1. What’s so great about peonies?
Peonies are drought tolerant, deer resistant, fragrant, hardy to Zone 2 and they can live for over 100 years. Few diseases and insects bother them. They make fantastic cut flowers. And—let me put this as objectively as possible—they are freaking gorgeous.
2. What’s wrong with peonies?
The double varieties are top-heavy and require staking. They’re very sulky when moved—a transplanted peony can be expected to not bloom (or not bloom well) for a good three years. They do not repeat bloom, nor do the blooms last very long.
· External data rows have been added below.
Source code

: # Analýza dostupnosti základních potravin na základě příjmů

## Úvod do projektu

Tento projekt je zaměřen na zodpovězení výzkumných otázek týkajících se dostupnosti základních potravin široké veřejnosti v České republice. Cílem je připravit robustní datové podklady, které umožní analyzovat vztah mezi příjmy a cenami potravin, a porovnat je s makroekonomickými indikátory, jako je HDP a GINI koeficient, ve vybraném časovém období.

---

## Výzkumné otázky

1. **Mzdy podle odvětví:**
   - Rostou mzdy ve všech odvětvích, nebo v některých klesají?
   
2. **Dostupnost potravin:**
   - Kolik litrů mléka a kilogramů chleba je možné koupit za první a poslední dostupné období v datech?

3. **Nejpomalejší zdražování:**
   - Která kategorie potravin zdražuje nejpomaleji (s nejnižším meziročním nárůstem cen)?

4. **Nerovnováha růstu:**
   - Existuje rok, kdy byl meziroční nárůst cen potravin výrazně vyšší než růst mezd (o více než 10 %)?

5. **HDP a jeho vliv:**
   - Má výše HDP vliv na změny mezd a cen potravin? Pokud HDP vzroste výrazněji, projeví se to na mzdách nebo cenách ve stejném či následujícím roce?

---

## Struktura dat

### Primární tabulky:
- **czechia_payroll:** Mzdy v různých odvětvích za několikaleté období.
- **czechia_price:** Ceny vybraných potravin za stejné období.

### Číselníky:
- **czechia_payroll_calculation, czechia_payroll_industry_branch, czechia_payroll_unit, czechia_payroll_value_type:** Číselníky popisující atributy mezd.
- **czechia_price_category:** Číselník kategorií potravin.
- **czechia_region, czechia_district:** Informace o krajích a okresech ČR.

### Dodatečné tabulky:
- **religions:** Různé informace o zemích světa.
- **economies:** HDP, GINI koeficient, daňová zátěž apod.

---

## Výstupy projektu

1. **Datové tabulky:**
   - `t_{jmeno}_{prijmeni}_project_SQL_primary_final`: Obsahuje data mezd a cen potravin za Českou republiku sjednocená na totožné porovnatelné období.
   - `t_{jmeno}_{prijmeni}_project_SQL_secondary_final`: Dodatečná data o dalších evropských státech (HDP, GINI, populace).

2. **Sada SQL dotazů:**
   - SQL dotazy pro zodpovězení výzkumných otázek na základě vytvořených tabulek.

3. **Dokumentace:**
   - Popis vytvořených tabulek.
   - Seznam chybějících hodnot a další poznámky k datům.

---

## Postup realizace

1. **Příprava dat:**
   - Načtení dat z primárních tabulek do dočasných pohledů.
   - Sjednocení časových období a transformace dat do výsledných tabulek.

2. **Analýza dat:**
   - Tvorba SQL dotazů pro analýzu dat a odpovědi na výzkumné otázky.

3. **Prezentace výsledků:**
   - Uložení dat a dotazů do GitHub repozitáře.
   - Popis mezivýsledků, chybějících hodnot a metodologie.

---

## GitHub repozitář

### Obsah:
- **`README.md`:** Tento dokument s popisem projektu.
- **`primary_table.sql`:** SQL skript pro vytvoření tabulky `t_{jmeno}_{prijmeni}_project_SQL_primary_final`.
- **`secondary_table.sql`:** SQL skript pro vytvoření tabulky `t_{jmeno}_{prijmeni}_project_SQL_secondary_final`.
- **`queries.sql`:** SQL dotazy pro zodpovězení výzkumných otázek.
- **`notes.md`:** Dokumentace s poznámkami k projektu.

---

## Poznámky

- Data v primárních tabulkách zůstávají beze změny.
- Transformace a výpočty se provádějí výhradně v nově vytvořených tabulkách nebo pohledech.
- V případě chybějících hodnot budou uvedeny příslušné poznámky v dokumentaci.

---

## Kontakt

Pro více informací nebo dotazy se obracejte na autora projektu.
And, as soon as they are fully blown, the storm of the season—wind, rain, hail—will inevitably come along and knock the stuffing out of them.
3. Origin of the name.
Peony, and the Latin Paeonia, both come from the Greek word paeon, which is a song of joy, praise or thanksgiving to a deity.
4. Garden variety peonies.
Although Paeonia officinalis grows wild in Europe, it is the Chinese P. lactiflora that has been favoured for modern hybridization. Any old ones in your garden that are non-woody and pink or white are almost certainly cultivars of P. lactiflora.
5. Fern leaf peonies.
P. tenuifolia has lacy leaves and red single flowers. It’s a very attractive plant with all the best attributes, but it can be quite pricey because it doesn’t propagate well in a commercial situation.
6. Tree peonies.
P. suffruticosa is a woody variety that is highly valued in Japan as an ornamental. Although the root is extremely hardy, the aboveground parts of the plant are not, so it tends to be rated as a Zone 4 or 5 plant. It comes in a wider variety of colours than the herbaceous peonies, including yellow and shades of blue.
7. Itoh peonies.
Sometimes called intersectional peonies, these offer the hardiness of herbaceous peonies and the colours of tree peonies. Japanese hybridizer Toichi Itoh developed them in the mid-20th century as a cross between the herbaceous and woody peonies. He tried over 2,000 hybrids before finding some that he liked, then died before any of his seedlings bloomed. Though those seedlings did bloom and were impressive, they were too difficult to propagate for the mass market until recently—in fact, I’ve heard reports of them selling for $1,000 each ten years ago. In 2004, Quebec company Planteck Biotechnologies developed a propagation method that proved successful for the Itohs, bringing them within reach of more gardeners.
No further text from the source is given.